Siri, the speech recognition assistant introduced by Apple a few weeks ago with the new iPhone 4S, is a new example of the Kai-fu effect. I think—and this is my opinion, Siri people, please correct me if I am wrwong—there is nothing new in Siri, nothing groundbreaking. It is a state of the art old speech recognition technology as we knew it since the appearance of the statistical techniques in the late 1970s, with all the tricks and improvements brought by the hundreds of researchers around the world and at labs like IBM, AT&T, Microsoft, SpeechWorks and Nuance. We have been doing things like “what’s playing at the movie theaters around here”, and “show me the flights from New York to San Francisco next Monday in the afternoon” more or less successfully for decades, but we did not build Siri.  

What is good about Siri, and that’s why so many people love it and write about it, is that it came at the right time, beautifully integrated in one of the most desired and popular consumer devices, it kind of works most of the time, it often surprises you with its “intelligence” and wit (try asking “where can I hide a corpse?”) and seems to get better and better every day.  Moreover, Google’s voice search and all other voice search applications (Vlingo and Bing to name a few), paved its way with making the idea of talking to your SmarPhone not so farfetched at all.

I don’t have a iPhone 4S (yet).  I am not an early adopter; I would say I lag at the rightmost end of the early majority, just a tad away from the late majority.  But it was enough for me to try Siri and the iPhone 4S while having dinner with one of my early adopter friends, to perceive the quality of the engineering work and its potential. I have been in speech recognition for nearly 30 years, and it is the first time I clearly perceive speech recognition is here to stay. Thanks Siri, thanks Apple, and thanks Steve Jobs. 


colin said...

funny roberto - i had the same response... there's nothing new here. to be honest, it still struggles with the same stuff that other speech systems do. try asking Siri to "call colin"... not so hot.

that said, it is beautifully integrated - but i think the biggest deal is the marketing power that apple is putting behind it. just like they trained people to tap, swipe and download apps they're now training people to talk to Siri in a way that she can understand. can you imagine if the airlines who've implemented speech rec systems had applied the same marketing muscle to educating their customers - completion rates would go through the roof!

i can't wait to see what other applications emerge now that apple has taken the trouble to "teach" the public how do to yet another "natural" thing.

Roberto Pieraccini said...

Colin -- that's a very good observation.
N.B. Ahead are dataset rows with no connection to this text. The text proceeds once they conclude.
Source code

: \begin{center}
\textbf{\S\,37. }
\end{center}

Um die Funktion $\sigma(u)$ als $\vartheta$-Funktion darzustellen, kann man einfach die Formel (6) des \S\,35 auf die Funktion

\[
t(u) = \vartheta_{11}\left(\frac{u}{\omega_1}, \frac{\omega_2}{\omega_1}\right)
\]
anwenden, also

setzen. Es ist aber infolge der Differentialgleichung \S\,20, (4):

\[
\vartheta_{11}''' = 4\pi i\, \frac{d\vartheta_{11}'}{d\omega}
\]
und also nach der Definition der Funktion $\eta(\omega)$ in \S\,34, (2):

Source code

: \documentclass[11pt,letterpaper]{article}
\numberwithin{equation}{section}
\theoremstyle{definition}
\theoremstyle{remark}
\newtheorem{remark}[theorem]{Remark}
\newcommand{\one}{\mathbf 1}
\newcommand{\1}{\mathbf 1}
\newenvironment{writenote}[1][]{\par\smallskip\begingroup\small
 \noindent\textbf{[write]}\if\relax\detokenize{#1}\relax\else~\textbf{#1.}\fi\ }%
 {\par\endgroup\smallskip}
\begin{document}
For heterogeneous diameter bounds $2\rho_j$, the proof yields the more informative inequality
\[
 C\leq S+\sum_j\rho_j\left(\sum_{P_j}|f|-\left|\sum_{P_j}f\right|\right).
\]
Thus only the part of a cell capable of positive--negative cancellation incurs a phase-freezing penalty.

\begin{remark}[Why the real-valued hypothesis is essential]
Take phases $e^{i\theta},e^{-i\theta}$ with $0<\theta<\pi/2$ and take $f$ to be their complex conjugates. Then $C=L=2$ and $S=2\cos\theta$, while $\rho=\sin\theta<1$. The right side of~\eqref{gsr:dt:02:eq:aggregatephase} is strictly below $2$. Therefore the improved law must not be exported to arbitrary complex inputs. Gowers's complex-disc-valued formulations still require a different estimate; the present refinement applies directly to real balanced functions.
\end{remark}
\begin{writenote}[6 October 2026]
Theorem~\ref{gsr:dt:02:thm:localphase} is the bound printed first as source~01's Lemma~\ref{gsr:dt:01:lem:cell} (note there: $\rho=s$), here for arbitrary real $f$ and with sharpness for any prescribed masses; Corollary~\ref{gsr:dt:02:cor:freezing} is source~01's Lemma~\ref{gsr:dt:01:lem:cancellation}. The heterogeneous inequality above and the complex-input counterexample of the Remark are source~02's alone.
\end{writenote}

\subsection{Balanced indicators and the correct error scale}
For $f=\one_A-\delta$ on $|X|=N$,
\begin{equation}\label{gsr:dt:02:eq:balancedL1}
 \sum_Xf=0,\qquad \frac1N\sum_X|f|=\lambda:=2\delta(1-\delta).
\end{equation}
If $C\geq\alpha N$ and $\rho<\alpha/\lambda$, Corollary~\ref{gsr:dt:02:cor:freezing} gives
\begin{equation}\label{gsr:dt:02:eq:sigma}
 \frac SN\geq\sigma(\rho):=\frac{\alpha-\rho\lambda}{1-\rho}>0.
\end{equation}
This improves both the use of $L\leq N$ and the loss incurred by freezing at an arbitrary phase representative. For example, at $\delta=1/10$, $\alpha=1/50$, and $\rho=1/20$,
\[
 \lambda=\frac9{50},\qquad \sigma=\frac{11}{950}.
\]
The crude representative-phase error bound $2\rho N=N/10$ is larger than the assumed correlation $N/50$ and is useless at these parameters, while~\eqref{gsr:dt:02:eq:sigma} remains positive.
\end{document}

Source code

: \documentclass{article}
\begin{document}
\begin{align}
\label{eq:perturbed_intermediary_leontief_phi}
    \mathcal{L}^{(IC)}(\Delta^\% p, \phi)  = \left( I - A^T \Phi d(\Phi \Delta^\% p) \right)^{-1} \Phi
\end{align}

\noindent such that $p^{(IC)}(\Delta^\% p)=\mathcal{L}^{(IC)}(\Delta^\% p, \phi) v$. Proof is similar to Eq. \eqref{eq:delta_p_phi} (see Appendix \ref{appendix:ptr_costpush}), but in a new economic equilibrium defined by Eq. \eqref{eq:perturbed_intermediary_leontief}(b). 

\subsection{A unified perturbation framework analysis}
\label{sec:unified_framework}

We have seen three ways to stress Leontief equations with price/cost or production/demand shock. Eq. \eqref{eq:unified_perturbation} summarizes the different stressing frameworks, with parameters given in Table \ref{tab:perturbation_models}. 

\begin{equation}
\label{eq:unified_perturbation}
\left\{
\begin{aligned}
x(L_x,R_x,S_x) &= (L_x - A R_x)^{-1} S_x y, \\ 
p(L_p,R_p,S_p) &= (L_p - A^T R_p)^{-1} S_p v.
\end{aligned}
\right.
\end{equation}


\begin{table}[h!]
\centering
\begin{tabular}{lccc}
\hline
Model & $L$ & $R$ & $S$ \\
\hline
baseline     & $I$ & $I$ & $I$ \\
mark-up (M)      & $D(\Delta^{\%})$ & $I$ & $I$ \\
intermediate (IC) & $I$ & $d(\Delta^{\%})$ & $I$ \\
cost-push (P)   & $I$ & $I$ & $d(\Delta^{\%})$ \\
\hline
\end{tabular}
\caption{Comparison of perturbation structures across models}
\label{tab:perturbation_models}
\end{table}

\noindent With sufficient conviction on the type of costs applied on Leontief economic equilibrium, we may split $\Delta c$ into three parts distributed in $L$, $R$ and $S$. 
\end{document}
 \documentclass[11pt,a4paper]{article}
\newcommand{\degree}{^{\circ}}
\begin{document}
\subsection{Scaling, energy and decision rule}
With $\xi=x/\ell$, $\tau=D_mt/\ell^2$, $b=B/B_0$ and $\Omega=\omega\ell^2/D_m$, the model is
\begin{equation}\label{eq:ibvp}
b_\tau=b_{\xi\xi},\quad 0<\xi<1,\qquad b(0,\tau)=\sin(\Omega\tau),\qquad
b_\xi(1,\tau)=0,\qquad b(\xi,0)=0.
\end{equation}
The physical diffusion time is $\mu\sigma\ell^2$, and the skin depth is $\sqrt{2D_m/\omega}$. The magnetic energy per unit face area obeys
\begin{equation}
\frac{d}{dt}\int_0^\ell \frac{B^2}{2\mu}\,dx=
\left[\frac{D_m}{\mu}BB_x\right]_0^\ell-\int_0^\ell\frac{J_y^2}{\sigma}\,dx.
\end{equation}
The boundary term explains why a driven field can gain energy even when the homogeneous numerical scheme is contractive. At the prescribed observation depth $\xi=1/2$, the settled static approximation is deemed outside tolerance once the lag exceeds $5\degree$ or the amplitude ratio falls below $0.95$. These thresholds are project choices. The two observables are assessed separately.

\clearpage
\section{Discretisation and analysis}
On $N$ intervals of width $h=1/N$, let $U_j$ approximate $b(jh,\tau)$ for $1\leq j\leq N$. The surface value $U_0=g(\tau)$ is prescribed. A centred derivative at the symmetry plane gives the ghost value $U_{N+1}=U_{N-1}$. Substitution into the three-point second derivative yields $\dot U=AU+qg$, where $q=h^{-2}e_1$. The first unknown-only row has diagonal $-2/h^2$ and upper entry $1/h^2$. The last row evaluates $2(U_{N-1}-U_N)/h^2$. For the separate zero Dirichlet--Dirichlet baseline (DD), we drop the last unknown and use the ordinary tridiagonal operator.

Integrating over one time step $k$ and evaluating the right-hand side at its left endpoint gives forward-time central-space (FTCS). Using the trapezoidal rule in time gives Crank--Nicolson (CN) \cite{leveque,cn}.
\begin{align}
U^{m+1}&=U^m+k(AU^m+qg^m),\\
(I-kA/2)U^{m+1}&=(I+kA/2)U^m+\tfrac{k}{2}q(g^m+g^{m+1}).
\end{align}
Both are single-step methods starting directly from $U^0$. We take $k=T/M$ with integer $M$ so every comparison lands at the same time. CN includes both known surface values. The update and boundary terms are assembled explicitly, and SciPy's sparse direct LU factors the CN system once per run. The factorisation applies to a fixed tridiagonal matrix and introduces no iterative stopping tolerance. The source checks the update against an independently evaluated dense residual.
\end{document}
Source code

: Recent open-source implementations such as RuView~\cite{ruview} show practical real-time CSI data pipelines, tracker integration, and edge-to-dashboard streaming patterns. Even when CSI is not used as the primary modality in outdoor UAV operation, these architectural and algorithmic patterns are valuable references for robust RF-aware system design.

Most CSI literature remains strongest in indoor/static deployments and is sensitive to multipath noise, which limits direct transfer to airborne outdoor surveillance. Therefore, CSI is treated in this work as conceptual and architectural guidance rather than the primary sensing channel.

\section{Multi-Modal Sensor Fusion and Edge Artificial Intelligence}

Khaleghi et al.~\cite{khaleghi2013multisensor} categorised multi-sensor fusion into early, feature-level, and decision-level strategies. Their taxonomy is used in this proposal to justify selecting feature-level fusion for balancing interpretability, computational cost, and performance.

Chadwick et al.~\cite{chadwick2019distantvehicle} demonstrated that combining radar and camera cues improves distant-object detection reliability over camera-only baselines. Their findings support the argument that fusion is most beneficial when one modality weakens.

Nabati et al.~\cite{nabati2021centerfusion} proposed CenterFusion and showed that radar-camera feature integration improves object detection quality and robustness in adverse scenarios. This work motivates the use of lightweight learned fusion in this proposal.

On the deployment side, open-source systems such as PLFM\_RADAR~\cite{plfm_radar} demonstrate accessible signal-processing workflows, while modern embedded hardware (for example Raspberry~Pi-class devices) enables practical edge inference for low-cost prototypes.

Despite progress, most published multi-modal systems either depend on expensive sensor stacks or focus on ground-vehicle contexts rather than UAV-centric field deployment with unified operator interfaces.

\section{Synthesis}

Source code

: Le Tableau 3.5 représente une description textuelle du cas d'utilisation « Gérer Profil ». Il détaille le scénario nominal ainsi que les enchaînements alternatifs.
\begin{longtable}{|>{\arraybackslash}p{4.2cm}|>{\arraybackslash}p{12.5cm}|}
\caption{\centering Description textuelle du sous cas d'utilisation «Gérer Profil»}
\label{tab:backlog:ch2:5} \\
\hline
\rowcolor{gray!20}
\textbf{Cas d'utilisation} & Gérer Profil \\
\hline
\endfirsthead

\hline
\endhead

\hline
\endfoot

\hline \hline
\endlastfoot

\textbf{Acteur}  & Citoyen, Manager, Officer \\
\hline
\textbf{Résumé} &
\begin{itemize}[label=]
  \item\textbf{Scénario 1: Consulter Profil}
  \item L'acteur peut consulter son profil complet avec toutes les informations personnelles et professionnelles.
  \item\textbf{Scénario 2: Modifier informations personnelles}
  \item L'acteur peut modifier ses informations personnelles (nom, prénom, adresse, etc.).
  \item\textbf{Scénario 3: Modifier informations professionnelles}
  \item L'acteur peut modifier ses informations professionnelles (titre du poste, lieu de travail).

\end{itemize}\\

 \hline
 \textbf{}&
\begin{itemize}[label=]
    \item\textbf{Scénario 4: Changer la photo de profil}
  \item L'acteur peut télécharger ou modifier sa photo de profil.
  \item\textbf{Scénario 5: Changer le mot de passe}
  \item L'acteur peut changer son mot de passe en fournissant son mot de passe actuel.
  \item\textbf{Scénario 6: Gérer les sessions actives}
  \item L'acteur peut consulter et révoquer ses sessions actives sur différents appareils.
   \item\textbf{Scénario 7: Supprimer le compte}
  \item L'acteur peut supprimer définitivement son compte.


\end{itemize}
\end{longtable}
It is not just the integration, but also the power of the marketing that Apple has exercised on their users. All of a sudden, talking to a speech recognition system is cool, and it may be quite convenient in many can get what you want at the speed of a tap. Everything seem to converge to make of Siri a tipping point for the speech reco technology. I can't wait to see the evolution of this.

Roger K. Moore said...

Good analysis Roberto - indeed there are probably better ASR engines than this one, but the use of the rich localised context available from a contemporary mobile platform is inspired (and effective). Of course the true test is whether SIRI can sustain long-term use by a large customer base, or whether it becomes this year's great ASR demo!